Activity » An exact transcription of the lines below, from the first through the one containing "Gengið skal þannig", is the only output wanted.
━━━━━ Given data
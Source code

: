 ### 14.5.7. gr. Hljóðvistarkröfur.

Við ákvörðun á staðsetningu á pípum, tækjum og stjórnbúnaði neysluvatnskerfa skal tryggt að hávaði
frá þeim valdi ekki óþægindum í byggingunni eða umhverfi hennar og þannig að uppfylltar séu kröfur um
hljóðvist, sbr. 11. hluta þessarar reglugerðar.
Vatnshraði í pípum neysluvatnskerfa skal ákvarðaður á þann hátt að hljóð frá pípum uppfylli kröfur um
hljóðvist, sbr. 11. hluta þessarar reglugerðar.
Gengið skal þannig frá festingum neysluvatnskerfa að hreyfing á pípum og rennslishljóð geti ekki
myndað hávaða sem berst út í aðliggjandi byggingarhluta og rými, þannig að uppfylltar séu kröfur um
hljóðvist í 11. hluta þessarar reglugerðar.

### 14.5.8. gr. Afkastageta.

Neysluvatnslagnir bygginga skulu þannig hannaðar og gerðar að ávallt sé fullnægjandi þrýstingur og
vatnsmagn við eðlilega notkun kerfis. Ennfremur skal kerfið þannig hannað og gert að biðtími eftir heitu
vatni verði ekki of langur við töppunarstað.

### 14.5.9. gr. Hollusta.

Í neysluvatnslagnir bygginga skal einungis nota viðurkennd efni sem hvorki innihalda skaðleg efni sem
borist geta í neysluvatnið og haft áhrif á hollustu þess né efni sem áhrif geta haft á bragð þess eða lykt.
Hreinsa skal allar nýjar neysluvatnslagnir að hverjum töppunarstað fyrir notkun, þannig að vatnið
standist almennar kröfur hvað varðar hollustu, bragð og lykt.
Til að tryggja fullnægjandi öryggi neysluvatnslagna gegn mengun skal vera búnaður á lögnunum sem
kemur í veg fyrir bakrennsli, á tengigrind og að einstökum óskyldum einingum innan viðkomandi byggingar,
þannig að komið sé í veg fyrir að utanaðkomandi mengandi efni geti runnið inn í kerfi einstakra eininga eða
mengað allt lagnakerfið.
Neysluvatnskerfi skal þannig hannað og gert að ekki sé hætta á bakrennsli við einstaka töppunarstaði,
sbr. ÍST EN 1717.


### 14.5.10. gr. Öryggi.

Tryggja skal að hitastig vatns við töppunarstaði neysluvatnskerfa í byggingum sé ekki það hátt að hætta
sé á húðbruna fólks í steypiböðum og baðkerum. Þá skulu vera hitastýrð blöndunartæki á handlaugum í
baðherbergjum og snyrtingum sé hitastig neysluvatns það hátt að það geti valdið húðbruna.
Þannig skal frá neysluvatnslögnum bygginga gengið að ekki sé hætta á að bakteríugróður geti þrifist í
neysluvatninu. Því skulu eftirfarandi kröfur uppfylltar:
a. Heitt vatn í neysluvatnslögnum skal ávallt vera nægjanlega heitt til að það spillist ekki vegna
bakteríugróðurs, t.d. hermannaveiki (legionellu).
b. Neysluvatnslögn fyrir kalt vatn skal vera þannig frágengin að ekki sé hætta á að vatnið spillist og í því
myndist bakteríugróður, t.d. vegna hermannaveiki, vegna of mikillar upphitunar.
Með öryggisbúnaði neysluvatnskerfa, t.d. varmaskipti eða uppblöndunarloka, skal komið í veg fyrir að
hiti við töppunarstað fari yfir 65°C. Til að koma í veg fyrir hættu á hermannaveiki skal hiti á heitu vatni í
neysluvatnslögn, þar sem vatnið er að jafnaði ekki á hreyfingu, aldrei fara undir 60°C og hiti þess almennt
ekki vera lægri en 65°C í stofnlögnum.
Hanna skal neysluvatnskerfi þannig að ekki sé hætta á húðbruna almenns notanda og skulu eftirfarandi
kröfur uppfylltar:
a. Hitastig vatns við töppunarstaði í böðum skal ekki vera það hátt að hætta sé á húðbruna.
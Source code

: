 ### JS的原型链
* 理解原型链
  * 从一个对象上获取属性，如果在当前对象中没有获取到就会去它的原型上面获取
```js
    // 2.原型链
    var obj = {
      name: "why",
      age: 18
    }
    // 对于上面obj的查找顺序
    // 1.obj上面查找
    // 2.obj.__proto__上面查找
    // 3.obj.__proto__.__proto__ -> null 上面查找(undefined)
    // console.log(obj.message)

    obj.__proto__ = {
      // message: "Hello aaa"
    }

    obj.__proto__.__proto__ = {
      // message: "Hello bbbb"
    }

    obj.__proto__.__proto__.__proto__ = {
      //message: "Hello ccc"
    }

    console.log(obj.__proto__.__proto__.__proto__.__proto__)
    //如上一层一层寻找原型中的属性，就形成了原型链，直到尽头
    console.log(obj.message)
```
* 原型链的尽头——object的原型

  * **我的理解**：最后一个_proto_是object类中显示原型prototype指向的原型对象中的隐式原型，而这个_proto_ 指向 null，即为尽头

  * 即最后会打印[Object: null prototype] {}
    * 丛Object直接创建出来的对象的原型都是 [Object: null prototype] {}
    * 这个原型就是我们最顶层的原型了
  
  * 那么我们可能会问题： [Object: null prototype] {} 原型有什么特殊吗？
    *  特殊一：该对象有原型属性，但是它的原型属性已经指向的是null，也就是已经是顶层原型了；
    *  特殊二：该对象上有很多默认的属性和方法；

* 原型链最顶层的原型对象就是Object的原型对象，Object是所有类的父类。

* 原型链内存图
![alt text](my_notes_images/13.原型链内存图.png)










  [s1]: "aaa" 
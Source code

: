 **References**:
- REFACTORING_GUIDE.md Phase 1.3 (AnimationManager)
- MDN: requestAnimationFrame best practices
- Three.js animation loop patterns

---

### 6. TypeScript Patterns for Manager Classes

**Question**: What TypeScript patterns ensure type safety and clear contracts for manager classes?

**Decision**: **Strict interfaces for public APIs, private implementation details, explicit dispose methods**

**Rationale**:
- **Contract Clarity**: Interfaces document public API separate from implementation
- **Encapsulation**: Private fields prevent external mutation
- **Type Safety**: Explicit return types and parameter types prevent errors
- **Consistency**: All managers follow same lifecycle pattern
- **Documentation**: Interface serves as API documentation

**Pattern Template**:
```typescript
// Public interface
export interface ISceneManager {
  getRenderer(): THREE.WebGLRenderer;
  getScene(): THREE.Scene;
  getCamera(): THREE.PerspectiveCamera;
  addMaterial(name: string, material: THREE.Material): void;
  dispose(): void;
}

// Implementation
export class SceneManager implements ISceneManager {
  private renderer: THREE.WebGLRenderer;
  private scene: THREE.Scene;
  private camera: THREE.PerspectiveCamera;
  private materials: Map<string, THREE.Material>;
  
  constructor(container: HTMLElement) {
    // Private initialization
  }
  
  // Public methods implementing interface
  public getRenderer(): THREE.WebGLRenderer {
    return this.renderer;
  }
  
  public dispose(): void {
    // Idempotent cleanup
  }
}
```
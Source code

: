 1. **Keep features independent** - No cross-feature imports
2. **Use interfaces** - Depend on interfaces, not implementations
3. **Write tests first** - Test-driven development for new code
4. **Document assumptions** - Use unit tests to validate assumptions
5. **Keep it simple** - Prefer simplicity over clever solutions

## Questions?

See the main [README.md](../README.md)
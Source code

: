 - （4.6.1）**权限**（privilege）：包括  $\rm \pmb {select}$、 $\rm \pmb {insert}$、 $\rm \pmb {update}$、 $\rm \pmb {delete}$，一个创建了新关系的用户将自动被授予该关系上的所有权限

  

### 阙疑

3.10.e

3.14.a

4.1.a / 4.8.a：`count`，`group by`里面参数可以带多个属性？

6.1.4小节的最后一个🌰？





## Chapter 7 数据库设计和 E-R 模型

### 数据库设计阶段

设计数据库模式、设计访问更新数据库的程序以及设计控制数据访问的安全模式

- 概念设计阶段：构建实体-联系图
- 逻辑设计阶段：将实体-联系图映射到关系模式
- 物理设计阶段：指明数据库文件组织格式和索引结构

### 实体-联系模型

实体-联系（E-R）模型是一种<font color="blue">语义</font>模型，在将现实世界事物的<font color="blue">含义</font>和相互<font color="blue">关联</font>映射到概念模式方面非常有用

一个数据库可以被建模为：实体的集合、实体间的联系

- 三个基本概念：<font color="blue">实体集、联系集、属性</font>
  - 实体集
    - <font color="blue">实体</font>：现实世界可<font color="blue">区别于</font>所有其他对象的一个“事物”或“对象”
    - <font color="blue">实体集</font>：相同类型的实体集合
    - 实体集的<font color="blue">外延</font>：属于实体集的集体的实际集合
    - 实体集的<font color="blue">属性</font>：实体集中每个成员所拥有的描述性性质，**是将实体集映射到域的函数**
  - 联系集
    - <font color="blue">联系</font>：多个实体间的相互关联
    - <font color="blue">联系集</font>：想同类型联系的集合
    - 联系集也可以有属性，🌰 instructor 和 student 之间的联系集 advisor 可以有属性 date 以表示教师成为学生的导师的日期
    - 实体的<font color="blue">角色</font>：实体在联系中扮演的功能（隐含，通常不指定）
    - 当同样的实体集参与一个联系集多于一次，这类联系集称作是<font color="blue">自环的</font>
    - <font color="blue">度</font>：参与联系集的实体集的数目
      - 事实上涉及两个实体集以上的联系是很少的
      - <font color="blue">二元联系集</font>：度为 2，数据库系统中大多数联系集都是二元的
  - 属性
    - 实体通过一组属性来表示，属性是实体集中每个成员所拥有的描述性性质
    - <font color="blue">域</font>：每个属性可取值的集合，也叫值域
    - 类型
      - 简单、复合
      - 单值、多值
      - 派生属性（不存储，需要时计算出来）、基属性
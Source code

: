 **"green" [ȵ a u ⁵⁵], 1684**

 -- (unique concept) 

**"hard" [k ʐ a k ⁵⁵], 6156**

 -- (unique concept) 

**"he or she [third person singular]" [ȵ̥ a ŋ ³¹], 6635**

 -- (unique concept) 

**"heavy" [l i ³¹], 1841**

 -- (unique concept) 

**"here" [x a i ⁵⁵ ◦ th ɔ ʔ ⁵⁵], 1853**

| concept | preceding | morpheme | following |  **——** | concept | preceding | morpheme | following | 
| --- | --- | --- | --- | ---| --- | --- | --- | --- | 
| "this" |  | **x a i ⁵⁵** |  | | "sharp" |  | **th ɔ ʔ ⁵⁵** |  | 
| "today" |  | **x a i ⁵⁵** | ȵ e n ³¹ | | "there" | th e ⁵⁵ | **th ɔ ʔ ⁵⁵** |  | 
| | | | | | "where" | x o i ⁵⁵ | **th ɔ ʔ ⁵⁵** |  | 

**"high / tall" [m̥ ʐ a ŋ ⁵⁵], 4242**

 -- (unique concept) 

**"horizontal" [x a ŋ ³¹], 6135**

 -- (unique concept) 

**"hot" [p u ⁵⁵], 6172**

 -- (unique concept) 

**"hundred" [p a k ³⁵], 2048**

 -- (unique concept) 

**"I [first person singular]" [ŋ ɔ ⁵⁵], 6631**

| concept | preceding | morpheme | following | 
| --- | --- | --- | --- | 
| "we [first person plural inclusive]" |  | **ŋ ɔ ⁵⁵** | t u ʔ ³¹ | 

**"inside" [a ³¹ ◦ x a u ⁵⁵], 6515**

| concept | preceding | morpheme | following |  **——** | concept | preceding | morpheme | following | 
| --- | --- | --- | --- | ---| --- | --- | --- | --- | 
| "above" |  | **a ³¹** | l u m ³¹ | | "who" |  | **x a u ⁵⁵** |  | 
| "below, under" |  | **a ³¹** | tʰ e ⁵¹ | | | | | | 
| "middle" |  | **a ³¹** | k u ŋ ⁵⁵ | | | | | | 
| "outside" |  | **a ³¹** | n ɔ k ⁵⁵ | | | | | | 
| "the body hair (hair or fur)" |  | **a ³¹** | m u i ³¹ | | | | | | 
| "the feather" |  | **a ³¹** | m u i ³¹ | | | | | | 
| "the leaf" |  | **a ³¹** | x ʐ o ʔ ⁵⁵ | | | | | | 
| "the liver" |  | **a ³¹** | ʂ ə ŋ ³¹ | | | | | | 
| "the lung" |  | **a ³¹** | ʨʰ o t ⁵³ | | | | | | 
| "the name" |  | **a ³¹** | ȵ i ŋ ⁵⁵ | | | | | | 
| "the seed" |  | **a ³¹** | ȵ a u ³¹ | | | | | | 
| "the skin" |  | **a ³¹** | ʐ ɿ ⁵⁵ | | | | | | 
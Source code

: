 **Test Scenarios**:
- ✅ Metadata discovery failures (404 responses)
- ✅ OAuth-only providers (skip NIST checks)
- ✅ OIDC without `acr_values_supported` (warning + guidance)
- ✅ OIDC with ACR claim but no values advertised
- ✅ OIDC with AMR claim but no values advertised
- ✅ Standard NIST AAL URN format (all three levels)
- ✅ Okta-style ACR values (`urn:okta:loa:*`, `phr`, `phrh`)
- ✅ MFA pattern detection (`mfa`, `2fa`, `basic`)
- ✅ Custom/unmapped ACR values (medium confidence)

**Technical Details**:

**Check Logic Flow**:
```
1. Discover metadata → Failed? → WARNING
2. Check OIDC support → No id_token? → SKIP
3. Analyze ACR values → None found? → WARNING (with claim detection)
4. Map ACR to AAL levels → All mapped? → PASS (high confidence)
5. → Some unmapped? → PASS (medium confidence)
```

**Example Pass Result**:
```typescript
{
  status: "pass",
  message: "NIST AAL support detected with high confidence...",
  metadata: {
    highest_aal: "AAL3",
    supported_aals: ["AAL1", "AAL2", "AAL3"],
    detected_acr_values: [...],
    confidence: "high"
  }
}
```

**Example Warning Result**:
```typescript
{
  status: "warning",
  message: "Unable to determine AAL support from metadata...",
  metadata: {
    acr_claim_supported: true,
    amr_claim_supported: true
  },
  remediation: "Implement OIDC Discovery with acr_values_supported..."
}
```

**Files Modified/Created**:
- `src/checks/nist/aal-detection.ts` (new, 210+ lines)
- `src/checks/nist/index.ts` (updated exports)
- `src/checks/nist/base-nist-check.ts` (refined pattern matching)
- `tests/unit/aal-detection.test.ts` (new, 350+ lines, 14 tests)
━━━━━━━━━━
Written response »
Source code

: ### 14.5.7. gr. Hljóðvistarkröfur.

Við ákvörðun á staðsetningu á pípum, tækjum og stjórnbúnaði neysluvatnskerfa skal tryggt að hávaði
frá þeim valdi ekki óþægindum í byggingunni eða umhverfi hennar og þannig að uppfylltar séu kröfur um
hljóðvist, sbr. 11. hluta þessarar reglugerðar.
Vatnshraði í pípum neysluvatnskerfa skal ákvarðaður á þann hátt að hljóð frá pípum uppfylli kröfur um
hljóðvist, sbr. 11. hluta þessarar reglugerðar.
Gengið skal þannig frá festingum neysluvatnskerfa að hreyfing á pípum og rennslishljóð geti ekki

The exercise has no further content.